Yo this whole thing fascinates me like crazy so I've spent some time
researching shit, and I still only understand the crust of it. But since I'm
bored, here's what I know. Alright, so there's two camps. First is the paul
krugman camp which thinks that during a recession a government needs to spend
like crazy to cause consumption and inflation. Consumption is good since
spending has ripple effects on an economy. It's not obvious (and definitely
not proven) that deflation is necessarily bad though. The main case is that in
a deflationary economy, people spend less and save more since there's a
natural yield to holding your money, which in turn can cause more deflation.
And since it's hard to cut wages (or they say it is), wages become out of wack
with the economy.

Japan is always pointed to as the example of a zombie economy and what could
happen to the US. This is the thing though - economists are so fucking caught
up in their own theories and numbers that they forget about reality. They
mistake symbols for economic growth (indicators) for real well being in a
country. Japan is still one of the largest economies in the world, has one of
the largest middle classes, lowest income disparity, and lowest unemployment
in the world. I frankly can't understand why people keep shit talking Japan's
economy as this nightmare when they seem to be doing pretty fucking well. They
still MAKE things there like cars and have a nice mix of industry. They don't
fit the economist mold of success and despite the reality that they're in many
respects doing better than the US, they're the example of the worst case
scenario of a deflationary spiral. Fucking academics...
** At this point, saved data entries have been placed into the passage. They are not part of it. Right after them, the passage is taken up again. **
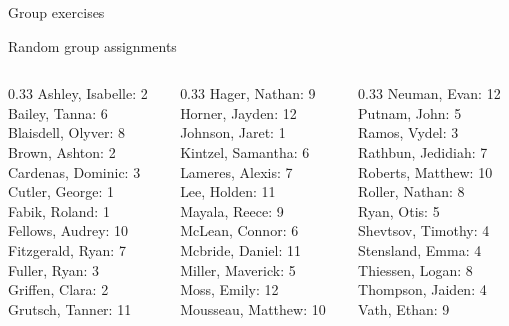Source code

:\documentclass[10pt]{beamer}
\begin{document}
\begin{frame}[standout]
Group exercises
\end{frame}

\begin{frame}{Random group assignments}
\begin{columns}
\begin{column}{0.33\textwidth}
Ashley, Isabelle: 2 \\ 
Bailey, Tanna: 6 \\ 
Blaisdell, Olyver: 8 \\ 
Brown, Ashton: 2 \\ 
Cardenas, Dominic: 3 \\ 
Cutler, George: 1 \\ 
Fabik, Roland: 1 \\ 
Fellows, Audrey: 10 \\ 
Fitzgerald, Ryan: 7 \\ 
Fuller, Ryan: 3 \\ 
Griffen, Clara: 2 \\ 
Grutsch, Tanner: 11 \\\end{column}
\begin{column}{0.33\textwidth}
Hager, Nathan: 9 \\ 
Horner, Jayden: 12 \\ 
Johnson, Jaret: 1 \\ 
Kintzel, Samantha: 6 \\ 
Lameres, Alexis: 7 \\ 
Lee, Holden: 11 \\ 
Mayala, Reece: 9 \\ 
McLean, Connor: 6 \\ 
Mcbride, Daniel: 11 \\ 
Miller, Maverick: 5 \\ 
Moss, Emily: 12 \\ 
Mousseau, Matthew: 10 \\\end{column}
\begin{column}{0.33\textwidth}
Neuman, Evan: 12 \\ 
Putnam, John: 5 \\ 
Ramos, Vydel: 3 \\ 
Rathbun, Jedidiah: 7 \\ 
Roberts, Matthew: 10 \\ 
Roller, Nathan: 8 \\ 
Ryan, Otis: 5 \\ 
Shevtsov, Timothy: 4 \\ 
Stensland, Emma: 4 \\ 
Thiessen, Logan: 8 \\ 
Thompson, Jaiden: 4 \\ 
Vath, Ethan: 9 \\\end{column}
\end{columns}
\end{frame}
\end{document}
Anyways, back to the point at hand. Even if you believe the krugman camp, it
seems to me that all they are really doing is trying to control economic boom
and busts and by doing so, only causing more of them. For example, let's say
deflation happens - as long as you have an open economy (and the US does) -
wages will decrease and eventually people will start spending again. The fact
is that spending was way out of wack before and falsely propped up the
economy. During the last two booms, the US was the only country where spending
was higher than income - or negative savings, which is "good" for the economy
by economist's standards, it's clearly something you can't maintain. So rather
than let shit calibrate itself and fall in line, the government is like "woah
- we need to spend for the people since they wont".

Anyways, capitalism is fun yo.

Oh and I forgot to mention that reading up on this stuff, my respect for
economists has fallen like crazy. This is a blanket statement that I'm sure
it'll turn out I'm wrong about, but seems to me that economic theory is really
just a game of anyone's best guess with the addition of math to make the whole
thing look sophisticated, when it's really just one big exercise in false
precision and dick measuring.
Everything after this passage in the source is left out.